Para tanto se buscará compreender o Estado e se prescrever, em conformidade com aquela primeira concepção, uma forma de estado ótima, que possibilite a melhor convivência humana, bem como o atingimento dos fins a que deve se propor o estado.
2. Democracia X República: a questão do desejo
Há que se confrontar, da Grécia e Roma antigas aos dias de hoje, as diferenças e aproximações entre República e Democracia .
Na Grécia antiga, em determinado período, a democracia se assume como o regime da maioria dos cidadãos, capazes de participar da ágora e desejosos de possuir e usufruir vantagens – que até então – eram exclusivos da aristocracia, os “bons” ou “melhores”. Sendo formada e conformada por uma maioria de pobres o risco da democracia é que ela oprima e exproprie os outros. A respeito, elucida-se com o ensinamento de Barker (1978, p.301), explicitando o contexto da República de Platão:
(...) as três outras formas oligarquia, democracia e tirania – estão todas baseadas na supremacia do “apetite”, a qual causa um desequilíbrio, em diferente grau, dos outros componentes da alma. Se há três formas diferentes baseadas no elemento “apetite”, deve haver três formas, ou pelo menos três graus de “apetite” – o que Platão confirma.
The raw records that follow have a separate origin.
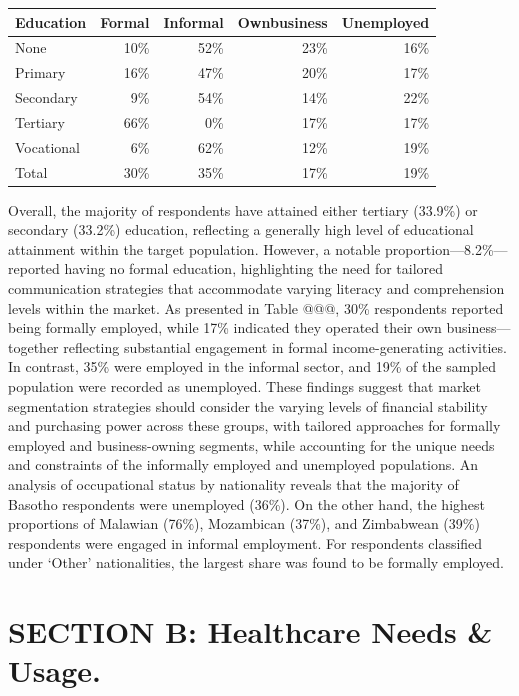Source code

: \documentclass[
  letterpaper,
  DIV=11,
  numbers=noendperiod]{scrartcl}
\begin{document}
\begin{table}
\fontsize{12.0pt}{14.4pt}\selectfont
\begin{tabular*}{\linewidth}{@{\extracolsep{\fill}}lrrrr}
\toprule
Education & Formal & Informal & Ownbusiness & Unemployed \\ 
\midrule\addlinespace[2.5pt]
None & 10\% & 52\% & 23\% & 16\% \\ 
Primary & 16\% & 47\% & 20\% & 17\% \\ 
Secondary & 9\% & 54\% & 14\% & 22\% \\ 
Tertiary & 66\% & 0\% & 17\% & 17\% \\ 
Vocational & 6\% & 62\% & 12\% & 19\% \\ 
Total & 30\% & 35\% & 17\% & 19\% \\ 
\bottomrule
\end{tabular*}
\end{table}

Overall, the majority of respondents have attained either tertiary
(33.9\%) or secondary (33.2\%) education, reflecting a generally high
level of educational attainment within the target population. However, a
notable proportion---8.2\%---reported having no formal education,
highlighting the need for tailored communication strategies that
accommodate varying literacy and comprehension levels within the market.
As presented in Table @@@, 30\% respondents reported being formally
employed, while 17\% indicated they operated their own
business---together reflecting substantial engagement in formal
income-generating activities. In contrast, 35\% were employed in the
informal sector, and 19\% of the sampled population were recorded as
unemployed. These findings suggest that market segmentation strategies
should consider the varying levels of financial stability and purchasing
power across these groups, with tailored approaches for formally
employed and business-owning segments, while accounting for the unique
needs and constraints of the informally employed and unemployed
populations. An analysis of occupational status by nationality reveals
that the majority of Basotho respondents were unemployed (36\%). On the
other hand, the highest proportions of Malawian (76\%), Mozambican
(37\%), and Zimbabwean (39\%) respondents were engaged in informal
employment. For respondents classified under `Other' nationalities, the
largest share was found to be formally employed.

\section{SECTION B: Healthcare Needs \&
Usage.}\label{section-b-healthcare-needs-usage.}
\end{document}
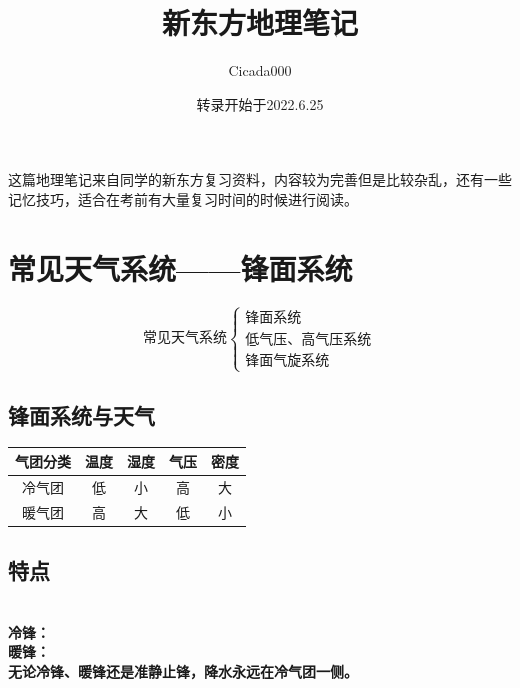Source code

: \documentclass[UTF8]{ctexart}
\title{新东方地理笔记}
\author{Cicada000}
\date{转录开始于2022.6.25}
\begin{document}
    
    \maketitle

    这篇地理笔记来自同学的新东方复习资料，内容较为完善但是比较杂乱，还有一些记忆技巧，适合在考前有大量复习时间的时候进行阅读。

    \thispagestyle{empty}

    \newpage

    \setcounter{page}{1}

    \section*{常见天气系统——锋面系统}

    \[
        \textbf{常见天气系统}
        \begin{cases}
            \text{锋面系统}\\
            \text{低气压、高气压系统}\\
            \text{锋面气旋系统}
        \end{cases}
    \]
    
    \subsection*{锋面系统与天气}

    \begin{table}[h]
        \begin{center}
            \begin{tabular}{ |c|c|c|c|c| }
                \hline 气团分类 & 温度 & 湿度 & 气压 & 密度 \\
                \hline 冷气团 & 低 & 小 & 高 & 大 \\
                \hline 暖气团 & 高 & 大 & 低 & 小 \\
                \hline
            \end{tabular}
        \end{center}
    \end{table}


    \subsection*{特点}
    \\
    \textbf{冷锋：}
    \\
    \textbf{暖锋：}
    \\
    \textbf{无论冷锋、暖锋还是准静止锋，降水永远在冷气团一侧。}
\end{document}
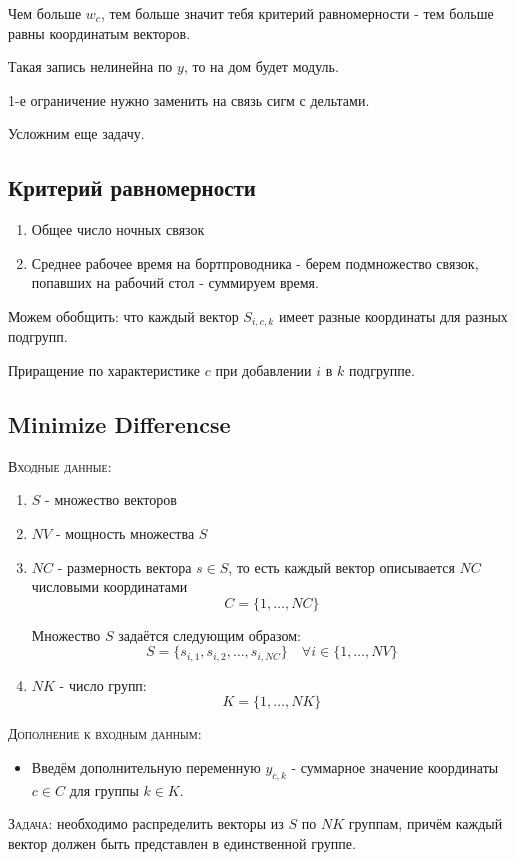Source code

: \documentclass[%
10pt, %
final, %
oneside, %
onecolumn, %
centertags]{article} %
\theoremstyle{plain}
\theoremstyle{definition}
\theoremstyle{remark}
\begin{document}
Чем больше $w_c$, тем больше значит тебя критерий равномерности - тем больше равны координатым векторов.

Такая запись нелинейна по $y$, то на дом будет модуль.

1-е ограничение нужно заменить на связь сигм с дельтами.

Усложним еще задачу.

\subsection{Критерий равномерности}

\begin{enumerate}
	\item Общее число ночных связок
	\item Среднее рабочее время на бортпроводника - берем подмножество связок, попавших на рабочий стол - суммируем время.
\end{enumerate}

Можем обобщить: что каждый вектор $S_{i,c,k}$ имеет разные координаты для разных подгрупп.

Приращение по характеристике $c$ при добавлении $i$ в $k$ подгруппе.
\newpage
\subsection{Minimize Differencse}

\textsc{Входные данные}: 
\begin{enumerate}
	\item $S$ - множество векторов
	\item $NV$ - мощность множества $S$
	\item $NC$ - размерность вектора $s \in S$, то есть каждый вектор описывается $NC$ числовыми координатами
	$$C = \{1,\ldots,NC\}$$

	Множество $S$ задаётся следующим образом:
	$$S = \{s_{i,1},s_{i,2},\ldots,s_{i,NC}\} \quad \forall i \in \{1,\ldots,NV\}$$
	\item $NK$ - число групп:
	$$K = \{1,\ldots,NK\}$$
\end{enumerate}
\textsc{Дополнение к входным данным}:
\begin{itemize}
	\item Введём дополнительную переменную $y_{c,k}$ - суммарное значение координаты $c \in C$ для группы $k \in K$.
\end{itemize}

\textsc{Задача:} необходимо распределить векторы из $S$ по $NK$ группам, причём каждый вектор должен быть представлен в единственной группе.
\end{document}
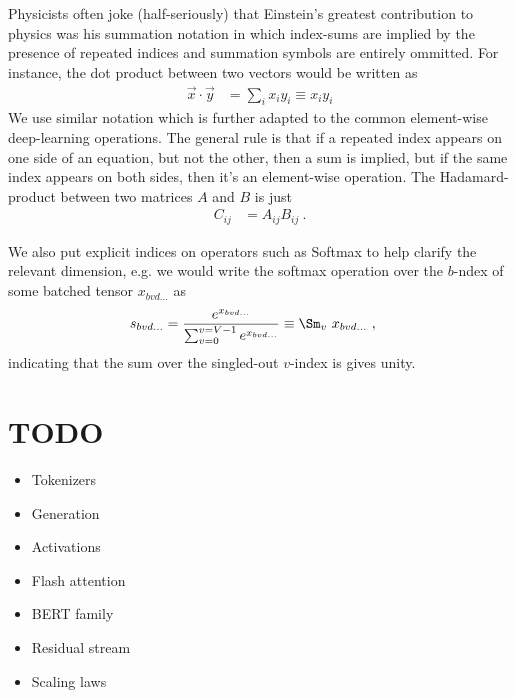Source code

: \documentclass[11pt]{article}
\begin{document}
Physicists often joke (half-seriously) that Einstein's greatest contribution to physics was his
summation notation in which index-sums are implied by the presence of repeated indices and summation
symbols are entirely ommitted. For instance, the dot product between two vectors would be written as
\begin{align}
    \vec{x} \cdot \vec{y} &= \sum _{ i } x _{ i } y _{ i } \equiv x _{ i } y _{  i }
    \label{app_eq_einstein_sum}
\end{align}
We use similar notation which is further adapted to the common element-wise deep-learning
operations.  The general rule is that if a repeated index appears on one side of an equation, but
not the other, then a sum is implied, but if the same index appears on both sides, then it's an
element-wise operation. The Hadamard-product between two matrices $ A $ and $ B $ is just
\begin{align}
  C _{ ij } &= A _{ ij } B _{ ij }\ .
\end{align}

 We also put explicit indices on operators such as Softmax to help clarify the relevant
 dimension, e.g. we would write the softmax operation over the $ b $-ndex of some batched
 tensor $ x _{ bvd\ldots } $ as
 \begin{align}
     s _{ bvd\ldots } &= \frac{ e^{ x _{ bv d\ldots}  } }{ \sum _{ v = 0 } ^{  v= V-1 } e^{ x _{
     bvd\ldots } } } \equiv
     \Sm _{ v } \ x _{ bvd\ldots }
     \ , \label{app_eq_einstein_softmax}
 \end{align}
 indicating that the sum over the singled-out $ v $-index is gives unity.



 \section{TODO}


 \begin{itemize}
 \item Tokenizers
 \item Generation
 \item Activations
 \item Flash attention
 \item BERT family
 \item Residual stream
 \item Scaling laws
 \end{itemize}



\end{document}
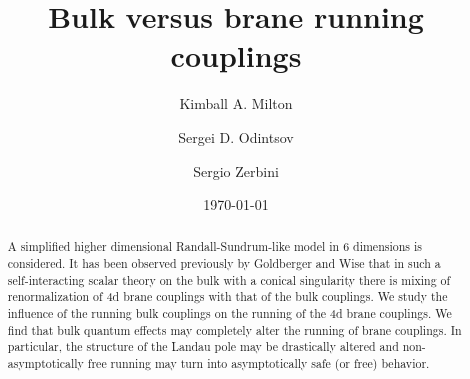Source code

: \documentclass[a4paper,aps,prl,preprint,groupedaddress,showpacs,nobibnotes,tightenlines]{revtex4}
\begin{document}


\title{Bulk versus brane running couplings}


\author{Kimball A. Milton}



\author{Sergei D.  Odintsov}

\author{Sergio Zerbini}



\date{\today}

\begin{abstract}
A simplified higher dimensional Randall-Sundrum-like model in 6 
dimensions is 
considered. It has been observed previously by Goldberger and Wise that
 in such a self-interacting scalar theory on the bulk with a conical 
singularity there is mixing of renormalization of 4d brane couplings 
 with that of the bulk couplings.
We study the influence of the running bulk couplings on the running of the
4d brane couplings.  We find that bulk quantum effects may 
completely alter the running of brane couplings. In particular, the 
structure of the Landau 
pole may be drastically altered and  non-asymptotically free running may turn 
into asymptotically safe (or free) behavior.
\end{abstract}





\maketitle
\end{document}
Devemos distinguir em primeiro lugar os apetites necessários (cuja satisfação é benéfica) dos desnecessários (que não trazem o bem, e às vezes levam ao mal). Na primeira categoria, incluímos os impulsos que nos levam à alimentação e à obtenção de tudo o que é necessário para a vida, de modo geral. Esses impulsos são aquisitivos, e podem ser chamados, em conjunto, de “apetite aquisitivo”. À segunda categoria pertence o apetite pelos alimentos requintados e por todos os luxos; são impulsos que levam ao consumo improfícuo, e podem ser denominados de “apetite de prodigalidade”. Tem-se aqui uma base para distinguir a oligarquia da democracia: a primeira se fundamenta no apetite aquisitivo; a segunda, não só nele, mas também no apetite pródigo. Poder-se-ia fundamentar a tirania exclusivamente no apetite de prodigalidade, mas Platão acha que a natureza peculiar da tirania convida a uma análise mais profunda da composição do apetite; e, no começo do Livro Nono da República, ensina a distinguir entre os apetites naturais ou legítimos e os artificiais ou ilegítimos. Estes últimos (...) são o elemento bestial da alma que se manifesta na tirania, e que a tirania gera. (...) Assim, a oligarquia busca a riqueza até perecer decomposta pela riqueza acumulada; a democracia busca a liberdade até que esta, em excesso, a arruína. (...) a democracia, por exemplo, deriva do desejo de se viver como se quer, livremente; a tirania se baseia nos desejos da carne e no “cupido dominandi” que caracterizam as feras.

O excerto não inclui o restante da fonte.